AIM OF THE EXERCISE: Retype exactly the span of lines below from the one with "Used a CNN with" through the one with "- [Žemėlapis 1](1_praktinis/map_1.html)". Do not include pictures.

Data entries:

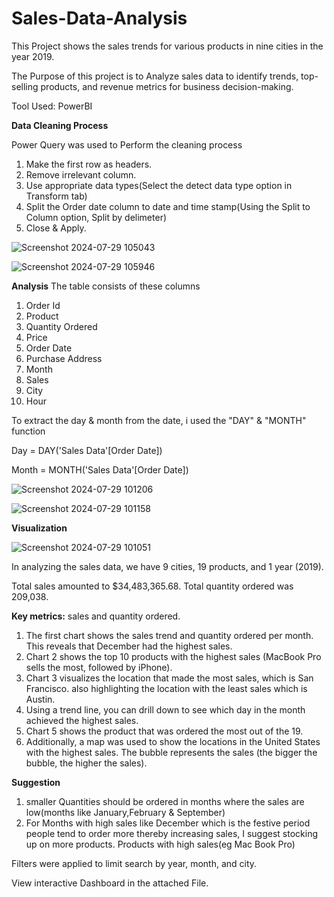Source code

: # Sales-Data-Analysis
This Project shows the sales trends for various products in nine cities in the year 2019.

The Purpose of this project is to Analyze sales data to identify trends, top-selling products, and revenue metrics for
business decision-making.

Tool Used: PowerBI


**Data Cleaning Process**

Power Query was used to Perform the cleaning process

1. Make the first row as headers.
2. Remove irrelevant column.
3. Use appropriate data types(Select the detect data type option in Transform tab)
4. Split the Order date column to date and time stamp(Using the Split to Column option, Split by delimeter)
5. Close & Apply.

   
![Screenshot 2024-07-29 105043](https://github.com/user-attachments/assets/a77e5513-3472-4777-823a-940e36346fcd)

![Screenshot 2024-07-29 105946](https://github.com/user-attachments/assets/0b58b967-3280-4274-95d5-88aabaea96ca)


**Analysis**
The table consists of these columns
1. Order Id
2. Product
3. Quantity Ordered
4. Price
5. Order Date
6. Purchase Address
7. Month
8. Sales
9. City
10. Hour


To extract the day & month from the date, i used the "DAY" & "MONTH" function


Day = DAY('Sales Data'[Order Date])

Month = MONTH('Sales Data'[Order Date])


![Screenshot 2024-07-29 101206](https://github.com/user-attachments/assets/769709f4-c9fd-41de-9850-4f7e52d9917f)

![Screenshot 2024-07-29 101158](https://github.com/user-attachments/assets/f33577d5-a517-4480-84eb-49fe18eaffc6)



**Visualization**

![Screenshot 2024-07-29 101051](https://github.com/user-attachments/assets/4e8fd649-99f9-48f4-ba20-57b516cf0145)


In analyzing the sales data, we have 9 cities, 19 products, and 1 year (2019).

Total sales amounted to $34,483,365.68.
Total quantity ordered was 209,038.

**Key metrics:** sales and quantity ordered.

1. The first chart shows the sales trend and quantity ordered per month. This reveals that December had the highest sales.
2. Chart 2 shows the top 10 products with the highest sales (MacBook Pro sells the most, followed by iPhone).
3. Chart 3 visualizes the location that made the most sales, which is San Francisco. also highlighting the location with the least sales which is Austin.
4. Using a trend line, you can drill down to see which day in the month achieved the highest sales.
5. Chart 5 shows the product that was ordered the most out of the 19.
6. Additionally, a map was used to show the locations in the United States with the highest sales. The bubble represents the sales (the bigger the bubble, the higher the sales).

**Suggestion**
1. smaller Quantities should be ordered in months where the sales are low(months like January,February & September)
2. For Months with high sales like December which is the festive period people tend to order more thereby increasing sales, I suggest stocking up on more products. Products with high sales(eg Mac Book Pro)



Filters were applied to limit search by year, month, and city.

View interactive Dashboard in the attached File.
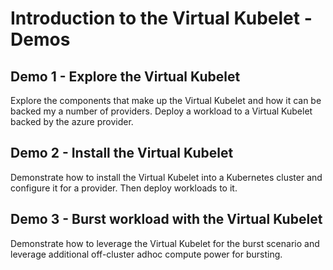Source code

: # Introduction to the Virtual Kubelet - Demos

## Demo 1 - Explore the Virtual Kubelet

Explore the components that make up the Virtual Kubelet and how it can be backed my a number of providers. Deploy a workload to a Virtual Kubelet backed by the azure provider.

## Demo 2 - Install the Virtual Kubelet

Demonstrate how to install the Virtual Kubelet into a Kubernetes cluster and configure it for a provider. Then deploy workloads to it.

## Demo 3 - Burst workload with the Virtual Kubelet

Demonstrate how to leverage the Virtual Kubelet for the burst scenario and leverage additional off-cluster adhoc compute power for bursting.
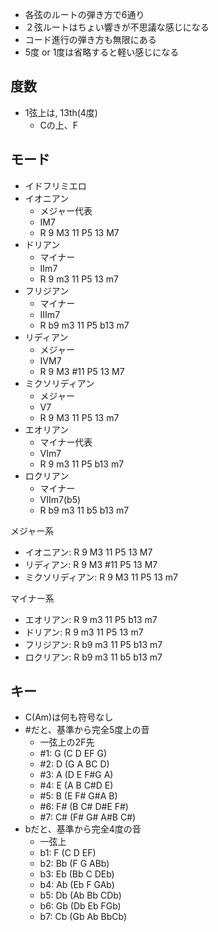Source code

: * 各弦のルートの弾き方で6通り
* ２弦ルートはちょい響きが不思議な感じになる
* コード進行の弾き方も無限にある
* 5度 or 1度は省略すると軽い感じになる

## 度数
* 1弦上は, 13th(4度)
    * Cの上、F

## モード
* イドフリミエロ
* イオニアン
    * メジャー代表
    * IM7
    * R 9 M3 11 P5 13 M7
* ドリアン
    * マイナー
    * IIm7
    * R 9 m3 11 P5 13 m7
* フリジアン
    * マイナー
    * IIIm7
    * R b9 m3 11 P5 b13 m7
* リディアン
    * メジャー
    * IVM7
    * R 9 M3 #11 P5 13 M7
* ミクソリディアン
    * メジャー
    * V7
    * R 9 M3 11 P5 13 m7
* エオリアン 
    * マイナー代表
    * VIm7
    * R 9 m3 11 P5 b13 m7
* ロクリアン
    * マイナー
    * VIIm7(b5)
    * R b9 m3 11 b5 b13 m7

メジャー系
* イオニアン: R 9 M3 11 P5 13 M7
* リディアン: R 9 M3 #11 P5 13 M7
* ミクソリディアン: R 9 M3 11 P5 13 m7

マイナー系
* エオリアン: R 9 m3 11 P5 b13 m7
* ドリアン: R 9 m3 11 P5 13 m7
* フリジアン: R b9 m3 11 P5 b13 m7
* ロクリアン: R b9 m3 11 b5 b13 m7

## キー
* C(Am)は何も符号なし
* #だと、基準から完全5度上の音
    * 一弦上の2F先
    * #1: G  (C D EF G)
    * #2: D  (G A BC D)
    * #3: A  (D E F#G A)
    * #4: E  (A B C#D E)
    * #5: B  (E F# G#A B)
    * #6: F# (B C# D#E F#)
    * #7: C# (F# G# A#B C#)
* bだと、基準から完全4度の音
    * 一弦上
    * b1: F  (C D EF)
    * b2: Bb (F G ABb)
    * b3: Eb (Bb C DEb)
    * b4: Ab (Eb F GAb)
    * b5: Db (Ab Bb CDb)
    * b6: Gb (Db Eb FGb)
    * b7: Cb (Gb Ab BbCb)


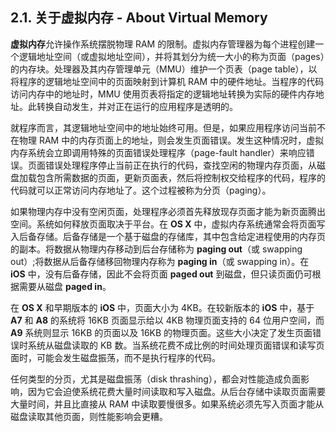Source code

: ## 2.1. 关于虚拟内存 - About Virtual Memory

**虚拟内存**允许操作系统摆脱物理 RAM 的限制。虚拟内存管理器为每个进程创建一个逻辑地址空间（或虚拟地址空间），并将其划分为统一大小的称为页面（pages）的内存块。处理器及其内存管理单元（MMU）维护一个页表（page table），以将程序的逻辑地址空间中的页面映射到计算机 RAM 中的硬件地址。当程序的代码访问内存中的地址时，MMU 使用页表将指定的逻辑地址转换为实际的硬件内存地址。此转换自动发生，并对正在运行的应用程序是透明的。

就程序而言，其逻辑地址空间中的地址始终可用。但是，如果应用程序访问当前不在物理 RAM 中的内存页面上的地址，则会发生页面错误。发生这种情况时，虚拟内存系统会立即调用特殊的页面错误处理程序（page-fault handler）来响应错误。页面错误处理程序停止当前正在执行的代码，查找空闲的物理内存页面，从磁盘加载包含所需数据的页面，更新页面表，然后将控制权交给程序的代码，程序的代码就可以正常访问内存地址了。这个过程被称为分页（paging）。

如果物理内存中没有空闲页面，处理程序必须首先释放现存页面才能为新页面腾出空间。系统如何释放页面取决于平台。在 **OS X** 中，虚拟内存系统通常会将页面写入后备存储。后备存储是一个基于磁盘的存储库，其中包含给定进程使用的内存页的副本。将数据从物理内存移动到后台存储称为 **paging out**（或 swapping out）;将数据从后备存储移回物理内存称为 **paging in**（或 swapping in）。在 **iOS** 中，没有后备存储，因此不会将页面 **paged out** 到磁盘，但只读页面仍可根据需要从磁盘 **paged in**。

在 **OS X** 和早期版本的 **iOS** 中，页面大小为 4KB。在较新版本的 **iOS** 中，基于 **A7** 和 **A8** 的系统将 16KB 页面显示给以 4KB 物理页面支持的 64 位用户空间，而 **A9** 系统则显示 16KB 的页面以及 16KB 的物理页面。这些大小决定了发生页面错误时系统从磁盘读取的 KB 数。当系统花费不成比例的时间处理页面错误和读写页面时，可能会发生磁盘振荡，而不是执行程序的代码。

任何类型的分页，尤其是磁盘振荡（disk thrashing），都会对性能造成负面影响，因为它会迫使系统花费大量时间读取和写入磁盘。从后台存储中读取页面需要大量时间，并且比直接从 RAM 中读取要慢很多。如果系统必须先写入页面才能从磁盘读取其他页面，则性能影响会更糟。
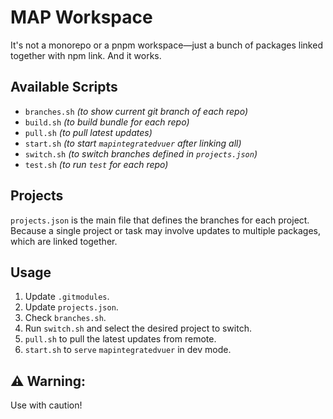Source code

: # MAP Workspace

It's not a monorepo or a pnpm workspace—just a bunch of packages linked together with npm link. And it works.

## Available Scripts

- `branches.sh` _(to show current git branch of each repo)_
- `build.sh` _(to build bundle for each repo)_
- `pull.sh` _(to pull latest updates)_
- `start.sh` _(to start `mapintegratedvuer` after linking all)_
- `switch.sh` _(to switch branches defined in `projects.json`)_
- `test.sh` _(to run `test` for each repo)_

## Projects

`projects.json` is the main file that defines the branches for each project. Because a single project or task may involve updates to multiple packages, which are linked together.

## Usage

1. Update `.gitmodules`.
2. Update `projects.json`.
3. Check `branches.sh`.
4. Run `switch.sh` and select the desired project to switch.
5. `pull.sh` to pull the latest updates from remote.
6. `start.sh` to `serve` `mapintegratedvuer` in dev mode.

## ⚠️ Warning:

Use with caution!
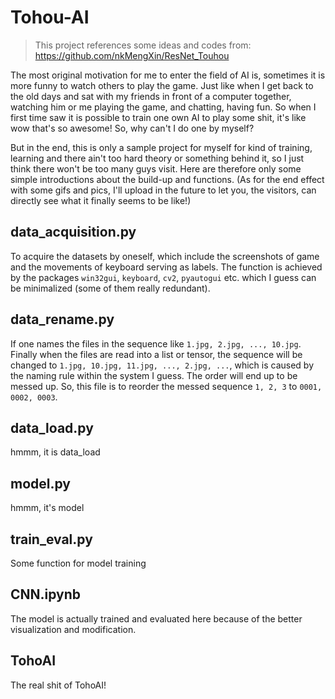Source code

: # Tohou-AI

> This project references some ideas and codes from: https://github.com/nkMengXin/ResNet_Touhou

The most original motivation for me to enter the field of AI is, sometimes it is more funny to watch others to play the
game. Just like when I get back to the old days and sat with my friends in front of a computer together, watching
him or me playing the game, and chatting, having fun. So when I first time saw it is possible to train one own AI to 
play some shit, it's like wow that's so awesome! So, why can't I do one by myself?

But in the end, this is only a sample project for myself for kind of training, learning and there ain't too hard theory 
or something behind it, so I just think there won't be too many guys visit. Here are therefore only some simple 
introductions about the build-up and functions. (As for the end effect with some gifs and pics, I'll upload in the 
future to let you, the visitors, can directly see what it finally seems to be like!)

## data_acquisition.py

To acquire the datasets by oneself, which include the screenshots of game and the movements of keyboard serving as 
labels. The function is achieved by the packages `win32gui`, `keyboard`, `cv2`, `pyautogui` etc. which I guess can be
minimalized (some of them really redundant).

## data_rename.py

If one names the files in the sequence like `1.jpg, 2.jpg, ..., 10.jpg`. Finally when the files are read into a list or 
tensor, the sequence will be changed to `1.jpg, 10.jpg, 11.jpg, ..., 2.jpg, ...`, which is caused by the naming rule 
within the system I guess. The order will end up to be messed up. So, this file is to reorder the messed sequence 
`1, 2, 3` to `0001, 0002, 0003`.

## data_load.py

hmmm, it is data_load

## model.py

hmmm, it's model

## train_eval.py

Some function for model training

## CNN.ipynb

The model is actually trained and evaluated here because of the better visualization and modification.

## TohoAI

The real shit of TohoAI!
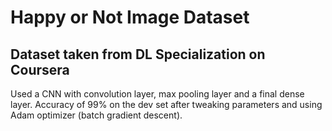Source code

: # Happy or Not Image Dataset
## Dataset taken from DL Specialization on Coursera

Used a CNN with convolution layer, max pooling layer and a final dense layer. Accuracy of 99% on the dev set after tweaking parameters and using Adam optimizer (batch gradient descent).


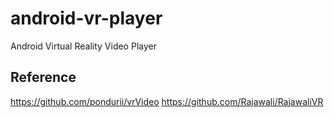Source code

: # android-vr-player
Android Virtual Reality Video Player

## Reference
https://github.com/pondurii/vrVideo
https://github.com/Rajawali/RajawaliVR
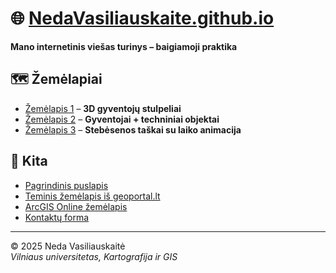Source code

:# 🌐 [NedaVasiliauskaite.github.io](https://nedavasiliauskaite.github.io)

**Mano internetinis viešas turinys – baigiamoji praktika**

## 🗺️ Žemėlapiai

- [Žemėlapis 1](1_praktinis/map_1.html) – **3D gyventojų stulpeliai**
- [Žemėlapis 2](1_praktinis/map_2.html) – **Gyventojai + techniniai objektai**
- [Žemėlapis 3](1_praktinis/map_3.html) – **Stebėsenos taškai su laiko animacija**

## 📂 Kita

- [Pagrindinis puslapis](index.html)
- [Teminis žemėlapis iš geoportal.lt](2_praktinis/index.html)
- [ArcGIS Online žemėlapis](3_praktinis/index.html)
- [Kontaktų forma](kontaktai.html)

---

© 2025 Neda Vasiliauskaitė  
_Vilniaus universitetas, Kartografija ir GIS_
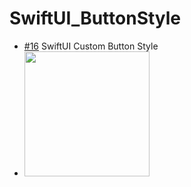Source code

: # SwiftUI_ButtonStyle
 - [#16](https://www.youtube.com/watch?v=7j-aaNVX9MQ) SwiftUI Custom Button Style 
 - <img src="https://user-images.githubusercontent.com/83416999/119266288-24137980-bc25-11eb-99d3-a4ec5fd7634b.png" width="200rem">
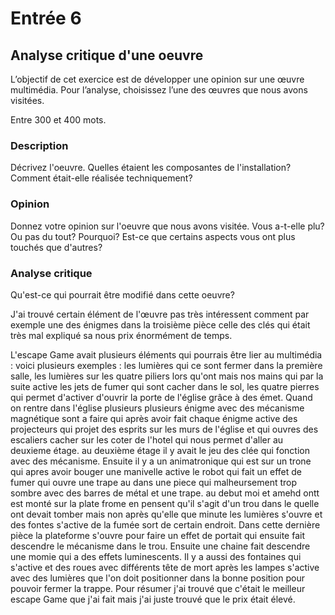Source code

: # Entrée 6
## Analyse critique d'une oeuvre

L’objectif de cet exercice est de développer une opinion sur une œuvre multimédia. Pour l’analyse, choisissez l’une des œuvres que nous avons visitées. 

Entre 300 et 400 mots. 

### Description
Décrivez l'oeuvre. Quelles étaient les composantes de l'installation? Comment était-elle réalisée techniquement? 

### Opinion
Donnez votre opinion sur l'oeuvre que nous avons visitée. Vous a-t-elle plu? Ou pas du tout? Pourquoi? Est-ce que certains aspects vous ont plus touchés que d'autres? 

### Analyse critique
Qu'est-ce qui pourrait être modifié dans cette oeuvre? 

J'ai trouvé certain élément de l'œuvre pas très intéressent comment par exemple une des énigmes dans la troisième pièce celle des clés qui était très mal expliqué sa nous prix énormément de temps. 

L'escape Game avait plusieurs éléments qui pourrais être lier au multimédia : voici plusieurs exemples : les lumières qui ce sont fermer dans la première salle, les lumières sur les quatre piliers lors qu'ont mais nos mains qui par la suite active les jets de fumer qui sont cacher dans le sol, les quatre pierres qui permet d'activer d'ouvrir la porte de l'église grâce à des émet. Quand on rentre dans l'église plusieurs plusieurs énigme avec des mécanisme magnétique sont a faire qui après avoir fait chaque énigme active des projecteurs qui projet des esprits sur les murs de l'église et qui ouvres des escaliers cacher sur les coter de l'hotel qui nous permet d'aller au deuxieme étage. au deuxième étage il y avait le jeu des clée qui fonction avec des mécanisme. Ensuite il y a un animatronique qui est sur un trone qui apres avoir bouger une manivelle active le robot qui fait un effet de fumer qui ouvre une trape au dans une piece qui malheursement trop sombre avec des barres de métal et une trape. au debut moi et amehd ontt est monté sur la plate frome en pensent qu'il s'agit d'un trou dans le quelle ont devait tomber mais non après qu'elle que minute les lumières s'ouvre et des fontes s'active de la fumée sort de certain endroit. Dans cette dernière pièce la plateforme s'ouvre pour faire un effet de portait qui ensuite fait descendre le mécanisme dans le trou. Ensuite une chaine fait descendre une momie qui a des effets luminescents. Il y a aussi des fontaines qui s'active et des roues avec différents tête de mort après les lampes s'active avec des lumières que l'on doit positionner dans la bonne position pour pouvoir fermer la trappe. Pour résumer j'ai trouvé que c'était le meilleur escape Game que j'ai fait mais j'ai juste trouvé que le prix était élevé. 

 
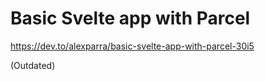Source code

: # Basic Svelte app with Parcel

https://dev.to/alexparra/basic-svelte-app-with-parcel-30i5

(Outdated)

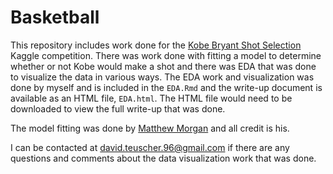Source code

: # Basketball

This repository includes work done for the [Kobe Bryant Shot Selection](https://www.kaggle.com/c/kobe-bryant-shot-selection) Kaggle competition. There was work done with fitting a model to determine whether or not Kobe would make a shot and there was EDA that was done to visualize the data in various ways. The EDA work and visualization was done by myself and is included in the `EDA.Rmd` and the write-up document is available as an HTML file, `EDA.html`. The HTML file would need to be downloaded to view the full write-up that was done. 

The model fitting was done by [Matthew Morgan](https://github.com/mrmorgan17) and all credit is his. 

I can be contacted at david.teuscher.96@gmail.com if there are any questions and comments about the data visualization work that was done.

RESULT BELOW:
Used a CNN with convolution layer, max pooling layer and a final dense layer. Accuracy of 99% on the dev set after tweaking parameters and using Adam optimizer (batch gradient descent).


Source code

: # android-vr-player
Android Virtual Reality Video Player

## Reference
https://github.com/pondurii/vrVideo
https://github.com/Rajawali/RajawaliVR
Source code

:# 🌐 [NedaVasiliauskaite.github.io](https://nedavasiliauskaite.github.io)

**Mano internetinis viešas turinys – baigiamoji praktika**

## 🗺️ Žemėlapiai

- [Žemėlapis 1](1_praktinis/map_1.html) – **3D gyventojų stulpeliai**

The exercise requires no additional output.